Mr. Dudley, the towering, soft-spoken Mississippian who took over as BP CEO from Tony Hayward after the disastrous Maconda well blow-out in the Gulf of Mexico, was supposed to know Russia after his years as CEO of the TNK-BP joint venture. He had already tussled – and lost – with BP’s Russian partners.

To briefly summarise that dispute, which lead to Mr. Dudley scurrying out of Russia in 2008 and trying to run the joint venture from undisclosed locations in Europe, Dudley was accused by BP’s AAR consortium partners of running the Joint venture as if it was a BP subsidiary, hiring a raft of BP engineers at inflated salaries on secondment and trying to do a deal behind the joint venture’s back with Gazprom.

In January BP agreed to a $16 billion share swap with Russian state oil giant Rosneft and a joint exploration deal on a large chunk of the Kara Sea in the Arctic. Rosneft, whose chairman Igor Sechin, is the powerful deputy prime minister, needed BP’s deep water drilling expertise. The deal won the blessing of Prime Minister Vladimir Putin and amid a media circus in London the deal was signed in mid January.

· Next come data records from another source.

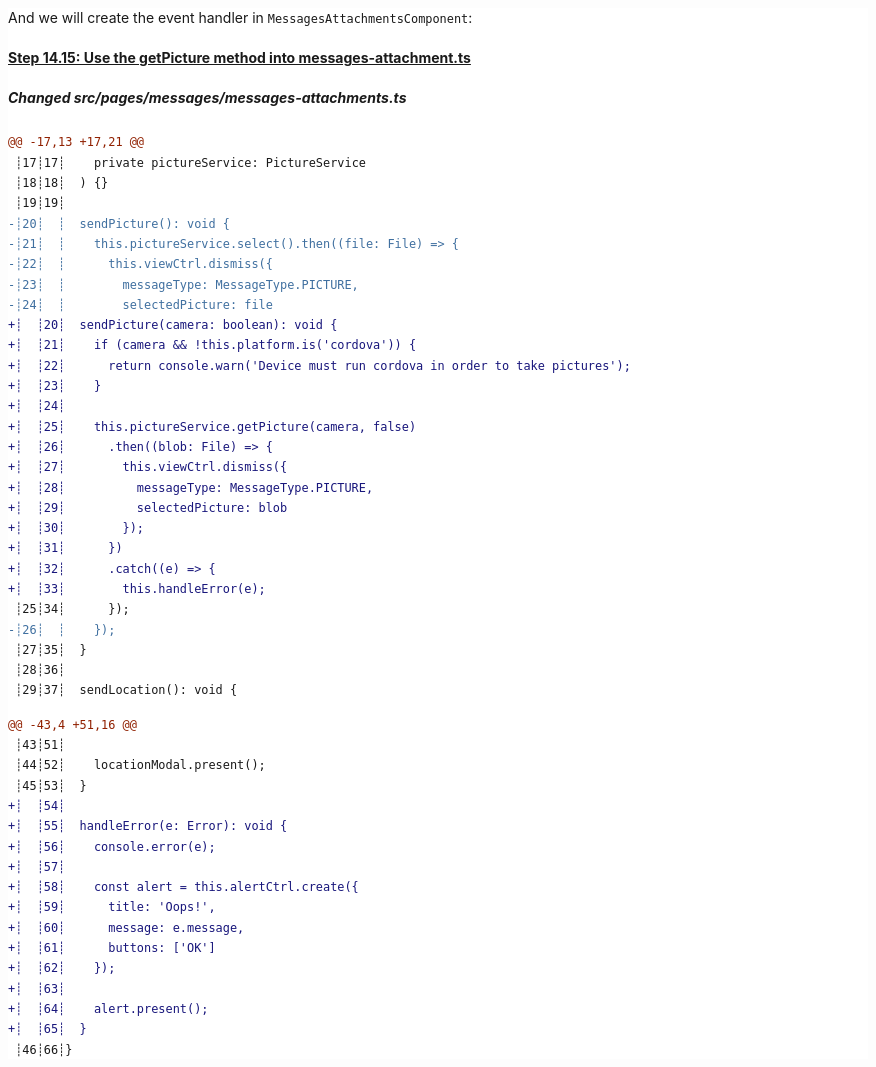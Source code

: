 [}]: #

And we will create the event handler in `MessagesAttachmentsComponent`:

[{]: <helper> (diffStep 14.15)

#### [Step 14.15: Use the getPicture method into messages-attachment.ts](https://github.com/Urigo/Ionic2CLI-Meteor-WhatsApp/commit/b5db0894a)

##### Changed src&#x2F;pages&#x2F;messages&#x2F;messages-attachments.ts
```diff
@@ -17,13 +17,21 @@
 ┊17┊17┊    private pictureService: PictureService
 ┊18┊18┊  ) {}
 ┊19┊19┊
-┊20┊  ┊  sendPicture(): void {
-┊21┊  ┊    this.pictureService.select().then((file: File) => {
-┊22┊  ┊      this.viewCtrl.dismiss({
-┊23┊  ┊        messageType: MessageType.PICTURE,
-┊24┊  ┊        selectedPicture: file
+┊  ┊20┊  sendPicture(camera: boolean): void {
+┊  ┊21┊    if (camera && !this.platform.is('cordova')) {
+┊  ┊22┊      return console.warn('Device must run cordova in order to take pictures');
+┊  ┊23┊    }
+┊  ┊24┊
+┊  ┊25┊    this.pictureService.getPicture(camera, false)
+┊  ┊26┊      .then((blob: File) => {
+┊  ┊27┊        this.viewCtrl.dismiss({
+┊  ┊28┊          messageType: MessageType.PICTURE,
+┊  ┊29┊          selectedPicture: blob
+┊  ┊30┊        });
+┊  ┊31┊      })
+┊  ┊32┊      .catch((e) => {
+┊  ┊33┊        this.handleError(e);
 ┊25┊34┊      });
-┊26┊  ┊    });
 ┊27┊35┊  }
 ┊28┊36┊
 ┊29┊37┊  sendLocation(): void {
```
```diff
@@ -43,4 +51,16 @@
 ┊43┊51┊
 ┊44┊52┊    locationModal.present();
 ┊45┊53┊  }
+┊  ┊54┊
+┊  ┊55┊  handleError(e: Error): void {
+┊  ┊56┊    console.error(e);
+┊  ┊57┊
+┊  ┊58┊    const alert = this.alertCtrl.create({
+┊  ┊59┊      title: 'Oops!',
+┊  ┊60┊      message: e.message,
+┊  ┊61┊      buttons: ['OK']
+┊  ┊62┊    });
+┊  ┊63┊
+┊  ┊64┊    alert.present();
+┊  ┊65┊  }
 ┊46┊66┊}
```


[{]: <helper> (diffStep 14.2)
[{]: <helper> (diffStep 14.3)
[{]: <helper> (diffStep 14.4)
[{]: <helper> (diffStep 14.5)
[{]: <helper> (diffStep 14.6)
[{]: <helper> (diffStep 14.7)
[{]: <helper> (diffStep 14.8)
[{]: <helper> (diffStep "14.10")
[{]: <helper> (diffStep 14.11)
[{]: <helper> (diffStep 14.13)
[{]: <helper> (diffStep 14.14)
[{]: <helper> (diffStep 14.16)
[{]: <helper> (diffStep 14.17)
[{]: <helper> (navStep nextRef="https://angular-meteor.com/tutorials/whatsapp2/ionic/addressbook" prevRef="https://angular-meteor.com/tutorials/whatsapp2/ionic/file-upload")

Mr. Dudley no doubt believed that the clout of Rosneft and the blessing of Mr. Putin would be enough to silence the troublesome AAR partners led by the wily and stubborn Mikhail Fridman.

Once again he thought wrong.

Failing to understand the nuances and interplay of the different but intertwining nature of the Russian power structures, he is now at odds with the AAR partners of BP, whose claim that he flouted a shareholder agreement by doing the deal with Rosneft behind their backs has been supported by a Swedish arbitration court. He has been castigated by Prime Minister Putin for keeping quiet about the contract with AAR and he risks being hounded through the courts by Rosneft whose chairman Igor Sechin is threatening to sue for the damage inflicted on the company.

Oh, and now the shareholders of BP are raising their voice. David Cummings, head of UK equities at key BP investor Standard Life Investments, told the BBC the logic for doing the share swap with Rosneft “has gone”.

“I mean they’ve just had their joint venture blocked, and that’s to explore in the Arctic… at the moment we don’t think BP has got a plan B.”